• Records shown:
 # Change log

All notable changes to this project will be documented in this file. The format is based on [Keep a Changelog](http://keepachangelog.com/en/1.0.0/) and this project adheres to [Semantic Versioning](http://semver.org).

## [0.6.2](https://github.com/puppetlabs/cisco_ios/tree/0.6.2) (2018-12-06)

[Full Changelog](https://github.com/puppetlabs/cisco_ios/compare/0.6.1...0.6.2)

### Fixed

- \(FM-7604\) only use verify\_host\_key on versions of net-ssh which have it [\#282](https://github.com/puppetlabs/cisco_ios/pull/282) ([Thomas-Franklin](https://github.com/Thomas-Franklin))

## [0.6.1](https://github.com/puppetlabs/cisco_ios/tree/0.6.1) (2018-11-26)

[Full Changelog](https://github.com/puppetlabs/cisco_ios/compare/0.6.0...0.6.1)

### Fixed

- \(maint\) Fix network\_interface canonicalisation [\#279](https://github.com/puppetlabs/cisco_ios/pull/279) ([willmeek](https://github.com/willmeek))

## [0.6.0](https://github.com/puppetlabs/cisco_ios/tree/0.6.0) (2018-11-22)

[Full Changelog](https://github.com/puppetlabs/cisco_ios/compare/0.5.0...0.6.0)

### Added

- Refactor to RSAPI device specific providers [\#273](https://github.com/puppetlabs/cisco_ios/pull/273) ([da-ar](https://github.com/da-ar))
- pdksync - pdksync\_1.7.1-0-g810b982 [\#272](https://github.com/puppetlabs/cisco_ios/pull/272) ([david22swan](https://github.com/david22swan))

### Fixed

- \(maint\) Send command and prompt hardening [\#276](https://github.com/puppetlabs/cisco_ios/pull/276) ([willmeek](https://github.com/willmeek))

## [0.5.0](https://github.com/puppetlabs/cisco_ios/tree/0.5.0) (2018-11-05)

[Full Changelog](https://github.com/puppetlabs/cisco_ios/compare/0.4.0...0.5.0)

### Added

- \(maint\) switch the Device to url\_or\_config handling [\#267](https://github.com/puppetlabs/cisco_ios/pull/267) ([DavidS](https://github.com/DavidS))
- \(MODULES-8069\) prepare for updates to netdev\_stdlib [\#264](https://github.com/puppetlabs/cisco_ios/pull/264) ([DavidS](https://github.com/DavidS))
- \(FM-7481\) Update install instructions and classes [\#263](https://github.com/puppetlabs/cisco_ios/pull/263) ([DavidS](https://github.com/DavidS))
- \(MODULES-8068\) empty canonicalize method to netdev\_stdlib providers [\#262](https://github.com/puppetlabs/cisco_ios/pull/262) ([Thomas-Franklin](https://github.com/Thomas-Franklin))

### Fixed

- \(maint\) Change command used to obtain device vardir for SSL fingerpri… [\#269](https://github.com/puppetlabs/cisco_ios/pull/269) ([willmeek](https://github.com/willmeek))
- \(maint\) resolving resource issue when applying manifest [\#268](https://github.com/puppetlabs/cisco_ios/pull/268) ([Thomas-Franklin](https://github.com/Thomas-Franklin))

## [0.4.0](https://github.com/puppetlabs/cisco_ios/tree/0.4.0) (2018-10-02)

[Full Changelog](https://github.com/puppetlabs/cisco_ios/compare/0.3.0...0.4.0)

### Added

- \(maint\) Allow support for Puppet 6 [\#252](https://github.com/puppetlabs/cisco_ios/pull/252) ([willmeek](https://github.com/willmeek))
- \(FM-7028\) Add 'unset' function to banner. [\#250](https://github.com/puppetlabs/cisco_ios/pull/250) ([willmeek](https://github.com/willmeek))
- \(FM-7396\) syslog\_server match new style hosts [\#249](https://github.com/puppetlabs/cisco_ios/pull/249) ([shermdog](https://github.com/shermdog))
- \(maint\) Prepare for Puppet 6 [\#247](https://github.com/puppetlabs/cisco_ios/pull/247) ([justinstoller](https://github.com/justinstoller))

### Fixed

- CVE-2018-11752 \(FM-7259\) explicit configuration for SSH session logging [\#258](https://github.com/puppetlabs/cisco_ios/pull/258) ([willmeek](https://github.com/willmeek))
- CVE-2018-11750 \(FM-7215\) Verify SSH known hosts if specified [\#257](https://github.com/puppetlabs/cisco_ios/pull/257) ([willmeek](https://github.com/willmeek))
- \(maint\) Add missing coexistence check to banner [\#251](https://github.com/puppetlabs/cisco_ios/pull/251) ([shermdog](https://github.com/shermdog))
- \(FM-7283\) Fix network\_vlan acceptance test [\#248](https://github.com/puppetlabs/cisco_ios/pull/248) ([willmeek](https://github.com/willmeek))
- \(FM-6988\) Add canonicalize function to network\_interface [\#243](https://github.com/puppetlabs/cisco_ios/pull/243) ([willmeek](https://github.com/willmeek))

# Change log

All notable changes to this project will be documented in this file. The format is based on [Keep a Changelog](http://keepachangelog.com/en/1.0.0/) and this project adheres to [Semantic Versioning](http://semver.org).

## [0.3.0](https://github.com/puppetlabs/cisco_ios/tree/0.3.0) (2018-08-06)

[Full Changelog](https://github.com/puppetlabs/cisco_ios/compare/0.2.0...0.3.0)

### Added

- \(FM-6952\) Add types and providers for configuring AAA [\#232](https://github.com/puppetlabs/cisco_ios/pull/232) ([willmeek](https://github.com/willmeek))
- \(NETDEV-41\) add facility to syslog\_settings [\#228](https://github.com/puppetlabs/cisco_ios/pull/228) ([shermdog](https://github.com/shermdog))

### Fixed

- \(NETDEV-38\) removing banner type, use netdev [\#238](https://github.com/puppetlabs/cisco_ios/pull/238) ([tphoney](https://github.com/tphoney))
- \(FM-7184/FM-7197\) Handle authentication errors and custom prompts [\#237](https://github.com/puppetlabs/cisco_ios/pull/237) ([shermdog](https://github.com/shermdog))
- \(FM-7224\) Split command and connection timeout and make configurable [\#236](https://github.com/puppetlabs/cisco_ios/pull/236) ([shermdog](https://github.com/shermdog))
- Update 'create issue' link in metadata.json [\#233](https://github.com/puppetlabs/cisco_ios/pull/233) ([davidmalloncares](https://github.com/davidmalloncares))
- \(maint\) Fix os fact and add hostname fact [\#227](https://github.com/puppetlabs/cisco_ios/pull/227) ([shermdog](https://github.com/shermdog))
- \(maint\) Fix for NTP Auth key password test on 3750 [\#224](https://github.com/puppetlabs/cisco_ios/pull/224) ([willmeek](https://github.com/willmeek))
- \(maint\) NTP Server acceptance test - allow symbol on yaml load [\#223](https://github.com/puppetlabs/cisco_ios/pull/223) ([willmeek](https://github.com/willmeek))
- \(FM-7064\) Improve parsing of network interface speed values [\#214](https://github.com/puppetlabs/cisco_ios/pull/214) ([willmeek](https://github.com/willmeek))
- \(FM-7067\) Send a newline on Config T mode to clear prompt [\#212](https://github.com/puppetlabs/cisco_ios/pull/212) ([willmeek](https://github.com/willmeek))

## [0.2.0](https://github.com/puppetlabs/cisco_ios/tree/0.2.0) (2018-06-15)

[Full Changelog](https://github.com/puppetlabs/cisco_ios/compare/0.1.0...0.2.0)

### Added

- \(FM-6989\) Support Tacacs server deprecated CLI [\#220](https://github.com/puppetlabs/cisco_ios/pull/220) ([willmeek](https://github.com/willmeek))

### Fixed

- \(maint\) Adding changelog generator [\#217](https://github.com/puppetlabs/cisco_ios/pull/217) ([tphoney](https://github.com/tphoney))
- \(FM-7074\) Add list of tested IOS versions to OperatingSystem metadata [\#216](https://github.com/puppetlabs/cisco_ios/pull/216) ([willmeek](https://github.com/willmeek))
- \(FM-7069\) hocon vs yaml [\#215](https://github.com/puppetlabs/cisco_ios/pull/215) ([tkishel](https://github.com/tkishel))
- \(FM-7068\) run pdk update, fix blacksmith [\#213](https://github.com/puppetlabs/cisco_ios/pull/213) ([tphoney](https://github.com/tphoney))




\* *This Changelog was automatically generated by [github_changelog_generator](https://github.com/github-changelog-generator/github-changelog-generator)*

• Task statement: Look over the entries above and count the lines where the word "issue" appears, then report only that count.

• Solution to the problem: 2